Endocrine Abstracts

An 11-year-old boy was referred to the paediatric department due to abnormal thyroid function tests (TFTs), prompted by symptoms of fatigue, poor appetite and constipation. His medical and family history otherwise unremarkable. Upon systemic examination; there were no evidence of hypothyroidism, such as hyperpigmentation, and he was pre-pubertal. However, it was noted his growth had slowed, with his weight and height dropping from the 75th percentile at the age of three, to between the 9th and 25th percentiles.

Biochemical analysis revealed the following results:

• TSH: 1.89 mIU/l (normal range: 0.60 - 4.84)

• T4: 7.5 pmol/l (normal range: 12.5 - 21.5)

• T3: 4.2 pmol/l (normal range: 3.88 - 8.02)
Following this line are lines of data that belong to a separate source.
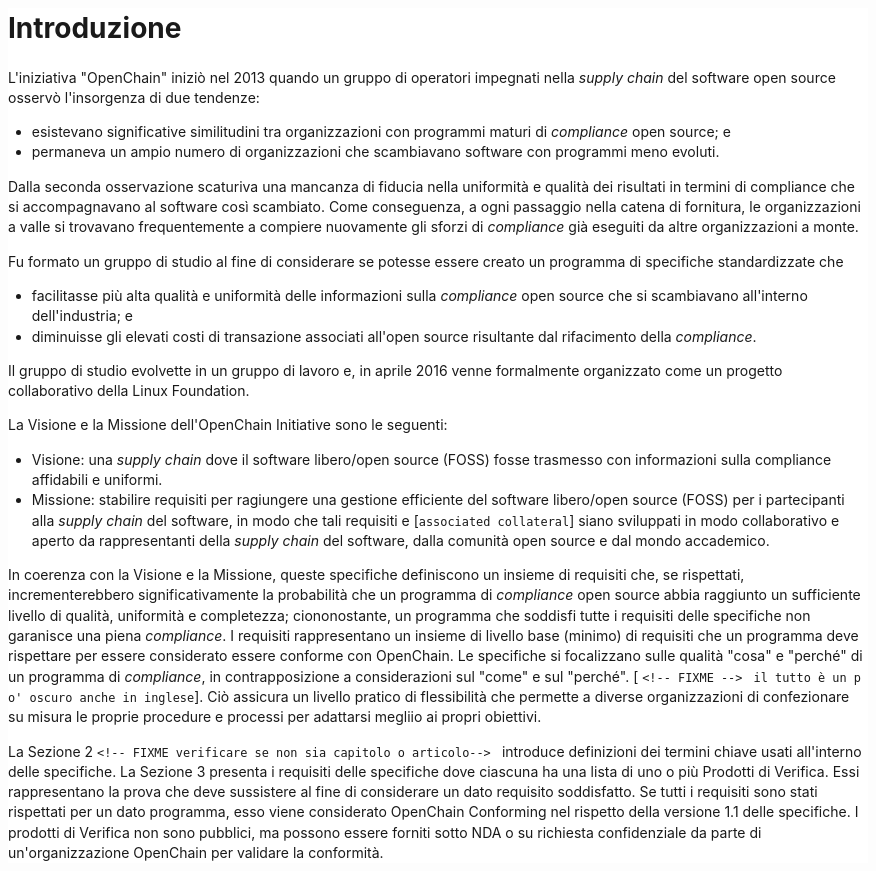 
# Introduzione

L'iniziativa "OpenChain" iniziò nel 2013 quando un gruppo di operatori impegnati nella _supply chain_ del software open source osservò l'insorgenza di due tendenze:

  * esistevano significative similitudini tra organizzazioni con programmi maturi di _compliance_ open source; e
  * permaneva un ampio numero di organizzazioni che scambiavano software con programmi meno evoluti.

 Dalla seconda osservazione scaturiva una mancanza di fiducia nella uniformità e qualità dei risultati in termini di compliance che si accompagnavano al software così scambiato. Come conseguenza, a ogni passaggio nella catena di fornitura, le organizzazioni a valle si trovavano frequentemente a compiere nuovamente gli sforzi di _compliance_ già eseguiti da altre organizzazioni a monte.

Fu formato un gruppo di studio al fine di considerare se potesse essere creato un programma di specifiche standardizzate che

  * facilitasse più alta qualità e uniformità delle informazioni sulla _compliance_ open source che si scambiavano all'interno dell'industria; e
  * diminuisse gli elevati costi di transazione associati all'open source risultante dal rifacimento della _compliance_.

Il gruppo di studio evolvette in un gruppo di lavoro e, in aprile 2016 venne formalmente organizzato come un progetto collaborativo della Linux Foundation.

La Visione e la Missione dell'OpenChain Initiative sono le seguenti:

  * Visione: una _supply chain_ dove il software libero/open source (FOSS) fosse trasmesso con informazioni sulla compliance affidabili e uniformi.
  * Missione: stabilire requisiti per ragiungere una gestione efficiente del software libero/open source (FOSS) per i partecipanti alla _supply chain_ del software, in modo che tali requisiti e [`associated collateral`] siano sviluppati in modo collaborativo e aperto da rappresentanti della _supply chain_ del software, dalla comunità open source e dal mondo accademico.

In coerenza con la Visione e la Missione, queste specifiche definiscono un insieme di requisiti che, se rispettati, incrementerebbero significativamente la probabilità che un programma di _compliance_ open source abbia raggiunto un sufficiente livello di qualità, uniformità e completezza; ciononostante, un programma che soddisfi tutte i requisiti delle specifiche non garanisce una piena _compliance_. I requisiti rappresentano un insieme di livello base (minimo) di requisiti che un programma deve rispettare per essere considerato essere conforme con OpenChain. Le specifiche si focalizzano sulle qualità "cosa" e "perché" di un programma di _compliance_, in contrapposizione a considerazioni sul  "come" e sul "perché". [ `<!-- FIXME --> ` `il tutto è un po' oscuro anche in inglese`]. Ciò assicura un livello pratico di flessibilità che permette a diverse organizzazioni di confezionare su misura le proprie procedure e processi per adattarsi megliio ai propri obiettivi.

La Sezione 2 `<!-- FIXME verificare se non sia capitolo o articolo--> ` introduce definizioni dei termini chiave usati all'interno delle specifiche. La Sezione 3 presenta i requisiti delle specifiche dove ciascuna ha una lista di uno o più Prodotti di Verifica. Essi rappresentano la prova che deve sussistere al fine di considerare un dato requisito soddisfatto. Se tutti i requisiti sono stati rispettati per un dato programma, esso viene considerato OpenChain Conforming <!-- FIXME lo terrei non tradotto --> nel rispetto della versione 1.1 delle specifiche. I prodotti di Verifica non sono pubblici, ma possono essere forniti sotto NDA o su richiesta confidenziale da parte di un'organizzazione OpenChain <!-- FIXME  confrontarsi con Shane, che cavolo vuol dire questa parte qui, non è chiaro -->  per validare la conformità.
Anti-TPO antibodies were negative, cortisol levels were low at 60 nmol/l (normal range: 166 - 507 nmol/l) and ACTH 14 ng/l (normal range: 7.2-63.3 7-10am (ng/l)). Given the concerns regarding a potential central cause for these abnormalities, a low-dose synacthen test was administered, revealing a suboptimal response that suggested partial central cortisol deficiency. His IGF-1 level was 8.6 nmol/l (normal range: 12.3 - 51.4), indicating hypopituitarism. He was subsequently started on hydrocortisone, followed by levothyroxine. An MRI head and pituitary revealed an Adamantinomatous Craniopharyngioma (AC), which was exerting pressure on the optic chiasm, cerebral arteries and inferior frontal lobes. AC’s are uncommon, representing 1.2-4% of all childhood intracranial tumours. The patient showed atypical features, lacking signs of increased intracranial pressure, headaches, or visual impairment. His subtle symptoms could have delayed diagnosis. Thankfully, he did not experience visual disturbance but had regular ophthalmological assessments to monitor this. Following neuroimaging, the patient was referred to Great Ormond Street Hospital (GOSH) for a trans-sphenoidal resection. Unfortunately, ten days postoperatively, he was readmitted due to vomiting. An MRI conducted at that time revealed early refilling of the residual pituitary cystic tumour, accompanied by haemorrhagic products. While craniopharyngiomas are known to recur, this typically occurs months to years after surgery. This case emphasises the crucial need to assess cortisol levels in any instance of hypothyroidism and highlights the necessity of considering a central cause when multiple endocrinopathies are present despite minimal clinical features.